Desembarqué en la bahía de Battvika en compañía de un grupo de turistas chinos que lo primero que hicieron fue desplegar una gran bandera roja, como si tomaran posesión de aquella isla remota. Consciente de la importancia geoestratégica de Jan Mayen, me alejé de ellos, más que nada para no verme implicado en un posible conflicto internacional, y me fui caminando hasta la base. Mi única compañía eran un montón de piedras negras, lava, una vegetación escasa y unas aves que no paraban de chillar ante lo que consideraban una invasión de su territorio.

Una vez en la base se imponía la desilusión, ya que consistía tan solo en una veintena de barracones dispuestos de modo que formaban una pequeña plaza, con un mástil en el que ondeaba la bandera noruega y un par de viejos cañones oxidados a sus pies.

Dado que soplaba un fuerte viento y estábamos a 4 grados, agradecí entrar en la base, aunque en el interior solo había una sala de reuniones, un pequeño museo con fotos y objetos antiguos, un bar y un comedor.

El comandante de la base, Per Erik Hanevold, un noruego alto y fuerte de 54 años, me indicó con orgullo la cabeza disecada de un oso --el último que mataron en la isla, en 1991--, y un órgano eléctrico con el cable arrancado por alguien que se hartó de oír su música.

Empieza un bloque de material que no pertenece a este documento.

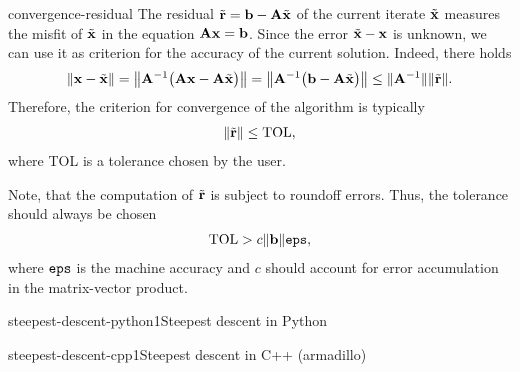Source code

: \begin{Remark}{convergence-residual}
  The residual $\tilde \vr = \vb - \mata\tilde\vx$ of the current iterate
  $\tilde\vx$ measures the misfit of $\tilde\vx$ in the equation
  $\mata\vx = \vb$. Since the error $\tilde\vx-\vx$ is unknown, we can
  use it as criterion for the accuracy of the current
  solution. Indeed, there holds
  \begin{gather}
    \norm{\vx-\tilde\vx}
    = \norm*{\mata^{-1}\bigl(\mata\vx - \mata\tilde\vx\bigr)}
    = \norm*{\mata^{-1}\bigl(\vb - \mata\tilde\vx\bigr)}
    \le \norm{\mata^{-1}}\norm{\tilde \vr}.
  \end{gather}
  Therefore, the criterion for convergence of the algorithm is typically
  \begin{gather}
    \norm{\tilde \vr} \le \text{TOL},
  \end{gather}
  where TOL is a tolerance chosen by the user.

  Note, that the computation of $\tilde \vr$ is subject to roundoff
  errors. Thus, the tolerance should always be chosen
  \begin{gather}
    \text{TOL} > c\norm{\vb}\eps,
  \end{gather}
  where $\eps$ is the machine accuracy and $c$ should account for
  error accumulation in the matrix-vector product.
\end{Remark}

\begin{Algorithm*}{steepest-descent-python1}{Steepest descent in Python}
  
\end{Algorithm*}

\begin{Algorithm*}{steepest-descent-cpp1}{Steepest descent in C++ (armadillo)}
  
\end{Algorithm*}

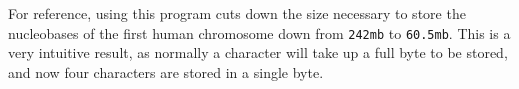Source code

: For reference, using this program cuts down the size necessary to store the nucleobases of the first human chromosome down from \texttt{242mb} to \texttt{60.5mb}. This is a very intuitive result, as normally a character will take up a full byte to be stored, and now four characters are stored in a single byte.
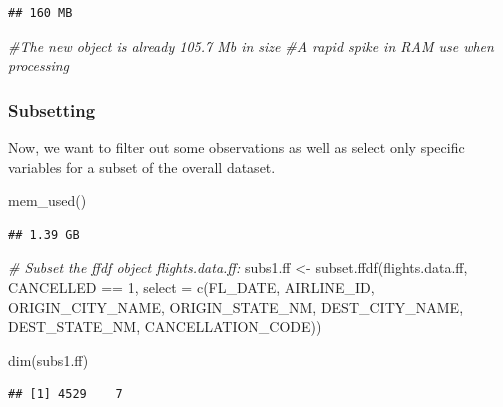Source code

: \documentclass[
  12pt,
]{style/krantz}
\newenvironment{Shaded}{\begin{snugshade}}{\end{snugshade}}
\newcommand{\AttributeTok}[1]{\textcolor[rgb]{0.77,0.63,0.00}{#1}}
\newcommand{\CommentTok}[1]{\textcolor[rgb]{0.56,0.35,0.01}{\textit{#1}}}
\newcommand{\DecValTok}[1]{\textcolor[rgb]{0.00,0.00,0.81}{#1}}
\newcommand{\FunctionTok}[1]{\textcolor[rgb]{0.00,0.00,0.00}{#1}}
\newcommand{\NormalTok}[1]{#1}
\newcommand{\OtherTok}[1]{\textcolor[rgb]{0.56,0.35,0.01}{#1}}
\newcommand{\SpecialCharTok}[1]{\textcolor[rgb]{0.00,0.00,0.00}{#1}}
\begin{document}
\begin{verbatim}
## 160 MB
\end{verbatim}

\begin{Shaded}
\begin{Highlighting}[]
\CommentTok{\#The new object is already 105.7 Mb in size}
\CommentTok{\#A rapid spike in RAM use when processing}
\end{Highlighting}
\end{Shaded}

\hypertarget{subsetting}{%
\subsubsection{Subsetting}\label{subsetting}}

Now, we want to filter out some observations as well as select only specific variables for a subset of the overall dataset.

\begin{Shaded}
\begin{Highlighting}[]
\FunctionTok{mem\_used}\NormalTok{()}
\end{Highlighting}
\end{Shaded}

\begin{verbatim}
## 1.39 GB
\end{verbatim}

\begin{Shaded}
\begin{Highlighting}[]
\CommentTok{\# Subset the ffdf object flights.data.ff:}
\NormalTok{subs1.ff }\OtherTok{\textless{}{-}} \FunctionTok{subset.ffdf}\NormalTok{(flights.data.ff, CANCELLED }\SpecialCharTok{==} \DecValTok{1}\NormalTok{, }
                        \AttributeTok{select =} \FunctionTok{c}\NormalTok{(FL\_DATE, AIRLINE\_ID, }
\NormalTok{                                   ORIGIN\_CITY\_NAME,}
\NormalTok{                                   ORIGIN\_STATE\_NM,}
\NormalTok{                                   DEST\_CITY\_NAME,}
\NormalTok{                                   DEST\_STATE\_NM,}
\NormalTok{                                   CANCELLATION\_CODE))}

\FunctionTok{dim}\NormalTok{(subs1.ff)}
\end{Highlighting}
\end{Shaded}

\begin{verbatim}
## [1] 4529    7
\end{verbatim}
\end{document}
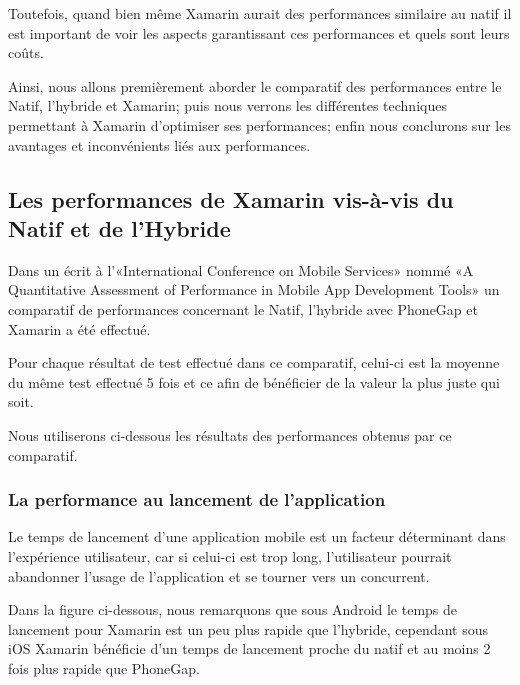 \documentclass[11]{article}
\begin{document}
  \vspace{0.5cm}
 
Toutefois, quand bien même Xamarin aurait des performances similaire au natif il est important de voir les aspects garantissant ces performances et quels sont leurs coûts.
 
  \vspace{0.5cm}
 
Ainsi, nous allons premièrement aborder le comparatif des performances entre le Natif, l’hybride et Xamarin; puis nous verrons les différentes techniques permettant à Xamarin d’optimiser ses performances; enfin nous conclurons sur les avantages et inconvénients liés aux performances. 

  \subsection{Les performances de Xamarin vis-à-vis du Natif et de l’Hybride}
 
 Dans un écrit à l’«International Conference on Mobile Services» nommé «A Quantitative Assessment of Performance in Mobile App Development Tools» un comparatif de performances concernant le Natif, l’hybride avec PhoneGap et Xamarin a été effectué.
 
 
   \vspace{0.5cm}
   
   
Pour chaque résultat de test effectué dans ce comparatif, celui-ci est la moyenne du même test effectué 5 fois et ce afin de bénéficier de la valeur la plus juste qui soit. 

   \vspace{0.5cm}
   
Nous utiliserons ci-dessous les résultats des performances obtenus par ce comparatif.

   \subsubsection{La performance au lancement de l’application}
   
 Le temps de lancement d’une application mobile est un facteur déterminant dans l’expérience utilisateur, car si celui-ci est trop long, l’utilisateur pourrait abandonner l’usage de l’application et se tourner vers un concurrent.
 
   \vspace{0.5cm}
   
Dans la figure ci-dessous, nous remarquons que sous Android le temps de lancement pour Xamarin est un peu plus rapide que l’hybride, cependant sous iOS Xamarin bénéficie d’un temps de lancement proche du natif et au moins 2 fois plus rapide que PhoneGap.
\end{document}
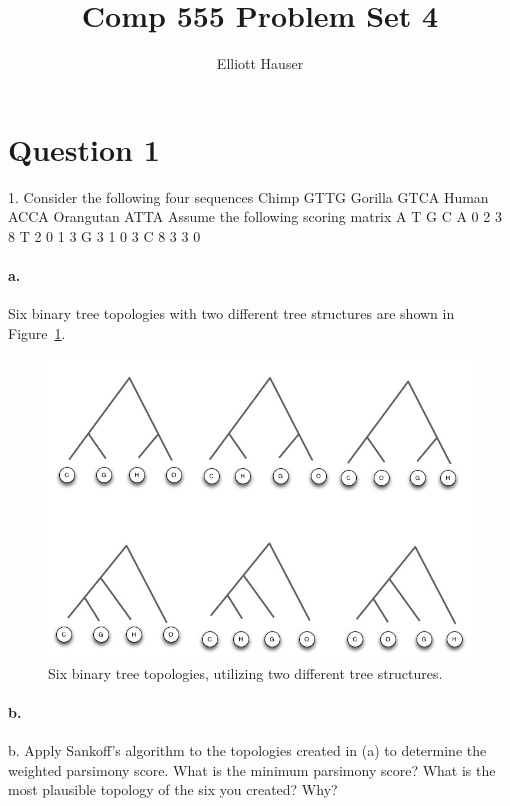 \documentclass[12pt]{article}
\author{Elliott Hauser}
\title{Comp 555 Problem Set 4}
\begin{document}
\maketitle

\section*{Question 1}
1. Consider the following four sequences 
Chimp GTTG
Gorilla  GTCA
Human  ACCA
Orangutan ATTA
Assume the following scoring matrix
  A T G C
A 0 2 3 8
T 2 0 1 3
G 3 1 0 3
C 8 3 3 0

\paragraph{a.} %
\label{par:1a}
Six binary tree topologies with two different tree structures are shown in Figure~\ref{trees}. 

\begin{figure}[htb]
	\begin{center}
		\includegraphics[width=5in]{trees.jpg}
	\end{center}
	\caption{Six binary tree topologies, utilizing two different tree structures.}
	\label{trees}
\end{figure}

\paragraph{b.}
\label{par:1b}
b. Apply Sankoff’s algorithm to the topologies created in (a) to 
determine the weighted parsimony score. What is the minimum parsimony 
score? What is the most plausible topology of the six you created? 
Why?
\end{document}
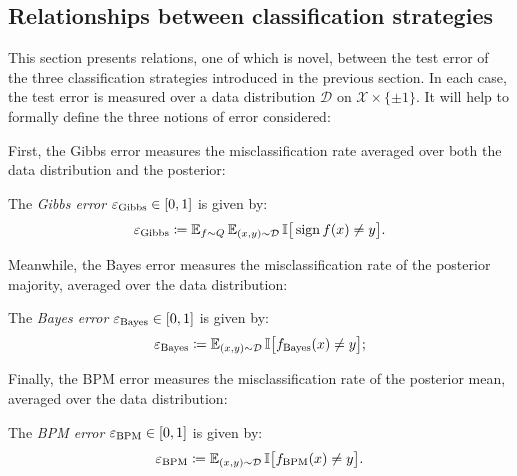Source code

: \begin{refsection}
\section{Relationships between classification strategies}

This section presents relations, one of which is novel, between the test error of the three classification strategies introduced in the previous section. In each case, the test error is measured over a data distribution $\mathcal{D}$ on $\mathcal{X}\times\{\pm1\}$. It will help to formally define the three notions of error considered:

First, the Gibbs error measures the misclassification rate averaged over both the data distribution and the posterior:
\begin{definition} The \textit{Gibbs error} $\varepsilon_{\mathrm{Gibbs}}\in[0,1]$ is given by:
    \begin{equation}
        \varepsilon_{\mathrm{Gibbs}} \coloneqq \operatorname{\mathbb{E}}_{f\sim Q} \operatorname{\mathbb{E}}_{(x,y)\sim\mathcal{D}}\mathbb{I}\big[\operatorname{sign} f(x)\neq y\big].
    \end{equation}
\end{definition}

Meanwhile, the Bayes error measures the misclassification rate of the posterior majority, averaged over the data distribution:
\begin{definition}The \textit{Bayes error} $\varepsilon_{\mathrm{Bayes}} \in [0,1]$ is given by:
    \begin{equation}
        \varepsilon_{\mathrm{Bayes}} \coloneqq \operatorname{\mathbb{E}}_{(x,y)\sim\mathcal{D}}\mathbb{I}\big[f_\mathrm{Bayes}(x)\neq y\big];
    \end{equation}
\end{definition}

Finally, the BPM error measures the misclassification rate of the posterior mean, averaged over the data distribution:
\begin{definition}The \textit{BPM error} $\varepsilon_{\mathrm{BPM}}\in[0,1]$ is given by:
    \begin{equation}
        \varepsilon_{\mathrm{BPM}} \coloneqq \operatorname{\mathbb{E}}_{(x,y)\sim\mathcal{D}}\mathbb{I}\big[f_\mathrm{BPM}(x)\neq y\big].
    \end{equation}
\end{definition}


\end{refsection}

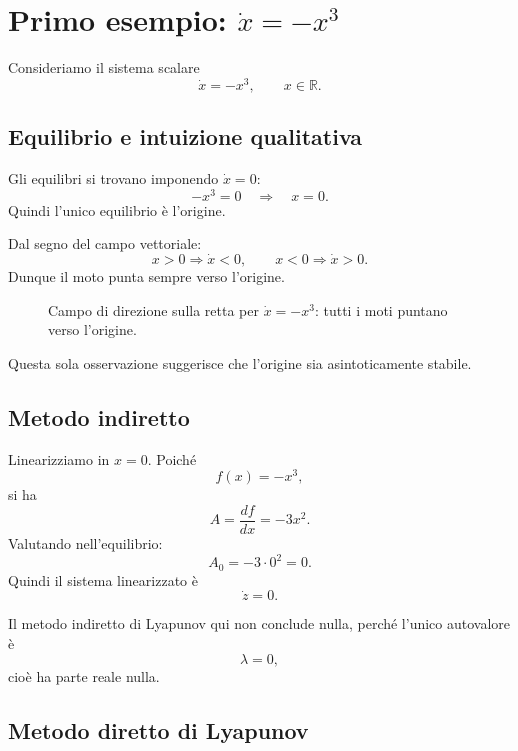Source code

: \section{Primo esempio: \(\dot x=-x^3\)}

Consideriamo il sistema scalare
\[
\dot x=-x^3, \qquad x\in\mathbb{R}.
\]

\subsection{Equilibrio e intuizione qualitativa}

Gli equilibri si trovano imponendo \(\dot x=0\):
\[
-x^3=0 \quad \Longrightarrow \quad x=0.
\]
Quindi l'unico equilibrio è l'origine.

Dal segno del campo vettoriale:
\[
x>0 \Longrightarrow \dot x<0,
\qquad
x<0 \Longrightarrow \dot x>0.
\]
Dunque il moto punta sempre verso l'origine.

\begin{figure}[h!]
\centering
{}
\caption{Campo di direzione sulla retta per \(\dot x=-x^3\): tutti i moti puntano verso l'origine.}
\end{figure}

Questa sola osservazione suggerisce che l'origine sia asintoticamente stabile.

\subsection{Metodo indiretto}

Linearizziamo in \(x=0\). Poiché
\[
f(x)=-x^3,
\]
si ha
\[
A=\frac{df}{dx}=-3x^2.
\]
Valutando nell'equilibrio:
\[
A_0 = -3\cdot 0^2 = 0.
\]
Quindi il sistema linearizzato è
\[
\dot z = 0.
\]

Il metodo indiretto di Lyapunov qui non conclude nulla, perché l'unico autovalore è
\[
\lambda=0,
\]
cioè ha parte reale nulla.

\subsection{Metodo diretto di Lyapunov}

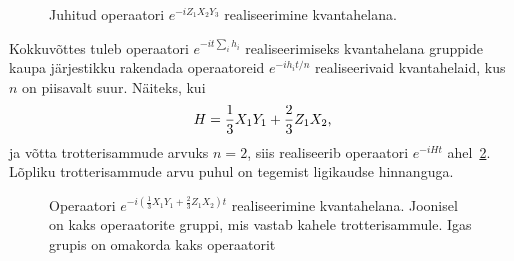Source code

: \documentclass[12pt]{report}
\def\paren#1{\left(#1\right)}
\begin{document}
\begin{figure}[h]
  \centering
  \ifdefined\yquanton
  \fi
  \caption{Juhitud operaatori \(e^{-iZ_1X_2Y_3}\) realiseerimine kvantahelana.}
  \label{f:xyzex}
\end{figure}

Kokkuvõttes tuleb operaatori \(e^{-i t \sum_i h_i}\) realiseerimiseks kvantahelana gruppide kaupa järjestikku rakendada operaatoreid \(e^{-i h_i t/n}\) realiseerivaid kvantahelaid, kus \(n\) on piisavalt suur.
Näiteks, kui
\begin{align}\label{eq:hex}
    H=\frac{1}{3}X_1Y_1+\frac{2}{3}Z_1X_2 \rlap{,}
\end{align}
ja võtta trotterisammude arvuks \(n = 2\), siis realiseerib operaatori \(e^{-i Ht}\) ahel~\ref{fig:trot}.
Lõpliku trotterisammude arvu puhul on tegemist ligikaudse hinnanguga.

\begin{figure}
    \centering
    \ifdefined\yquanton
    \fi
    \caption{Operaatori \(e^{-i\paren{\frac{1}{3}X_1Y_1+\frac{2}{3}Z_1X_2} t}\) realiseerimine kvantahelana.
    Joonisel on kaks operaatorite gruppi, mis vastab kahele trotterisammule.
    Igas grupis on omakorda kaks operaatorit}
    \label{fig:trot}
\end{figure}
\end{document}

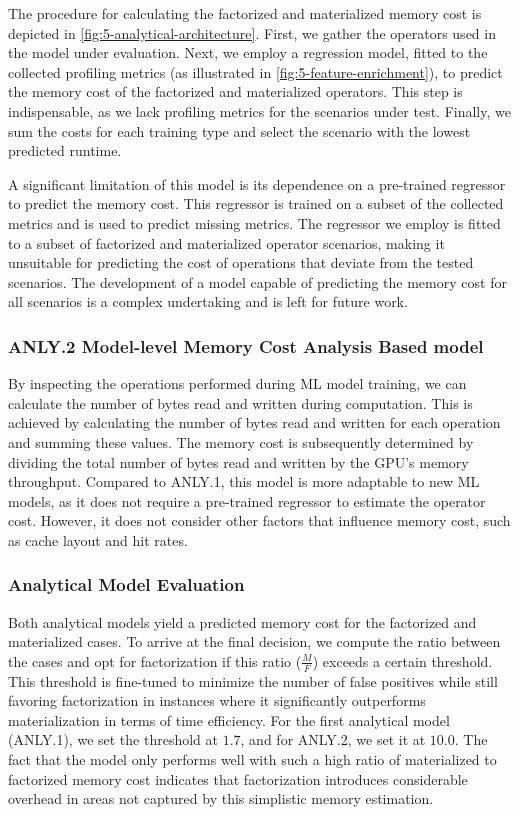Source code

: The procedure for calculating the factorized and materialized memory cost is depicted in \autoref{fig:5-analytical-architecture}. First, we gather the operators used in the model under evaluation. Next, we employ a regression model, fitted to the collected profiling metrics (as illustrated in \autoref{fig:5-feature-enrichment}), to predict the memory cost of the factorized and materialized operators. This step is indispensable, as we lack profiling metrics for the scenarios under test. Finally, we sum the costs for each training type and select the scenario with the lowest predicted runtime.

A significant limitation of this model is its dependence on a pre-trained regressor to predict the memory cost. This regressor is trained on a subset of the collected metrics and is used to predict missing metrics. The regressor we employ is fitted to a subset of factorized and materialized operator scenarios, making it unsuitable for predicting the cost of operations that deviate from the tested scenarios. The development of a model capable of predicting the memory cost for all scenarios is a complex undertaking and is left for future work.

\subsubsection*{ANLY.2 Model-level Memory Cost Analysis Based model}
By inspecting the operations performed during ML model training, we can calculate the number of bytes read and written during computation. This is achieved by calculating the number of bytes read and written for each operation and summing these values. The memory cost is subsequently determined by dividing the total number of bytes read and written by the GPU’s memory throughput. Compared to ANLY.1, this model is more adaptable to new ML models, as it does not require a pre-trained regressor to estimate the operator cost. However, it does not consider other factors that influence memory cost, such as cache layout and hit rates.

\subsubsection{Analytical Model Evaluation}
Both analytical models yield a predicted memory cost for the factorized and materialized cases. To arrive at the final decision, we compute the ratio between the cases and opt for factorization if this ratio ($\frac{M}{F}$) exceeds a certain threshold. This threshold is fine-tuned to minimize the number of false positives while still favoring factorization in instances where it significantly outperforms materialization in terms of time efficiency. For the first analytical model (ANLY.1), we set the threshold at $1.7$, and for ANLY.2, we set it at $10.0$. The fact that the model only performs well with such a high ratio of materialized to factorized memory cost indicates that factorization introduces considerable overhead in areas not captured by this simplistic memory estimation.

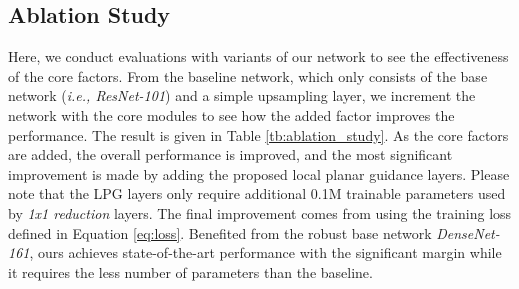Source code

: \documentclass[10pt,twocolumn,letterpaper]{article}
\begin{document}
\begin{table*}[t]
	\centering
	\caption{Experimental results using KITTI's Eigen split with various base netowrks. In this experiment, we set the capturing range to .}
	\label{tb:various_backbones_kitti}	
\end{table*}

\subsection{Ablation Study}
\label{sec:ablation_study}
Here, we conduct evaluations with variants of our network to see the effectiveness of the core factors.
From the baseline network, which only consists of the base network (\textit{i.e., ResNet-101}) and a simple upsampling layer, we increment the network with the core modules to see how the added factor improves the performance.
The result is given in Table \ref{tb:ablation_study}.
As the core factors are added, the overall performance is improved, and the most significant improvement is made by adding the proposed local planar guidance layers.
Please note that the LPG layers only require additional 0.1M trainable parameters used by \textit{1x1 reduction} layers.
The final improvement comes from using the training loss defined in Equation \ref{eq:loss}.
Benefited from the robust base network \textit{DenseNet-161}, ours achieves state-of-the-art performance with the significant margin while it requires the less number of parameters than the baseline.
\end{document}
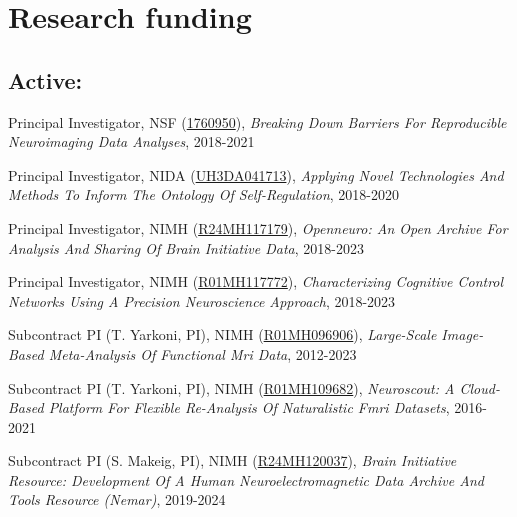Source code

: \section*{Research funding}
\noindent

\subsection*{Active:}

Principal Investigator, NSF (\href{http://www.nsf.gov/awardsearch/showAward?AWD_ID=1760950&HistoricalAwards=false}{1760950}), \textit{Breaking Down Barriers For Reproducible Neuroimaging Data Analyses}, 2018-2021 \vspace{2mm}

Principal Investigator, NIDA (\href{http://projectreporter.nih.gov/project_info_description.cfm?aid=9780476}{UH3DA041713}), \textit{Applying Novel Technologies And Methods To Inform The Ontology Of Self-Regulation}, 2018-2020 \vspace{2mm}

Principal Investigator, NIMH (\href{http://projectreporter.nih.gov/project_info_description.cfm?aid=9770947}{R24MH117179}), \textit{Openneuro: An Open Archive For Analysis And Sharing Of Brain Initiative Data}, 2018-2023 \vspace{2mm}

Principal Investigator, NIMH (\href{http://projectreporter.nih.gov/project_info_description.cfm?aid=9906911}{R01MH117772}), \textit{Characterizing Cognitive Control Networks Using A Precision Neuroscience Approach}, 2018-2023 \vspace{2mm}

Subcontract PI (T. Yarkoni, PI), NIMH (\href{https://projectreporter.nih.gov/project_info_description.cfm?aid=9881347}{R01MH096906}), \textit{Large-Scale Image-Based Meta-Analysis Of Functional Mri Data}, 2012-2023 \vspace{2mm}

Subcontract PI (T. Yarkoni, PI), NIMH (\href{https://projectreporter.nih.gov/project_info_description.cfm?aid=9742532}{R01MH109682}), \textit{Neuroscout: A Cloud-Based Platform For Flexible Re-Analysis Of Naturalistic Fmri Datasets}, 2016-2021 \vspace{2mm}

Subcontract PI (S. Makeig, PI), NIMH (\href{http://projectreporter.nih.gov/project_info_description.cfm?aid=9795341}{R24MH120037}), \textit{Brain Initiative Resource: Development Of A Human Neuroelectromagnetic Data Archive And Tools Resource (Nemar)}, 2019-2024 \vspace{2mm}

--En la base hay ahora 18 personas, entre ellas cuatro mujeres --me informó--. Es duro vivir aquí, ya que llegamos a 18 grados bajo cero, pero con el viento del Norte es peor. Nos enrolamos por períodos de un año.

--Debe de ser muy duro estar un año aquí.

--Tienes que relacionarte con los otros. Si no, no aguantas, ya que no hay nada que hacer. Yo ya es el tercer año que vengo, pero tengo la suerte de estar con mi mujer, que es la cocinera de la base.

A la salida, el glaciólogo Olav Orheim me comentó que no encontraba la isla muy cambiada.

--Los muebles son nuevos y hay más barracones, pero sigue siendo el un lugar inhóspito --resumió.

Caminé hasta la estación meteorológica por una playa negra y desolada llena de troncos emblanquecidos, pero fue cuando ya me iba cuando descubrí, en la parte trasera de los barracones, un lugar sorprendente: una piscina de agua caliente rodeada de césped artificial y con un gran sol pintado en la pared. Dos tipos tatuados permanecían en remojo mientras bebían una cerveza.

--Jan Mayen tiene mala fama --se rió uno de ellos--, pero no está tan mal. Cerveza, piscina... Solo faltan más mujeres.

Era otra manera de verlo. Abandoné Jan Mayen pensando que, por culpa de la niebla, no había podido ver la isla en su plenitud, pero hacia medianoche la niebla se retiró y salí a cubierta para contemplar el gran espectáculo de la isla, con el majestuoso volcán en el centro, glaciares a ambos lados y unas nubes oscuras como telón de fondo.

Bajo el cálido sol de medianoche, todo quedaba envuelto en un velo de misterio y soledad. Solo faltaba una aurora boreal presidiendo el cielo para que el cuadro fuera completo, pero estábamos en agosto y ya se sabe que las auroras no son para el verano.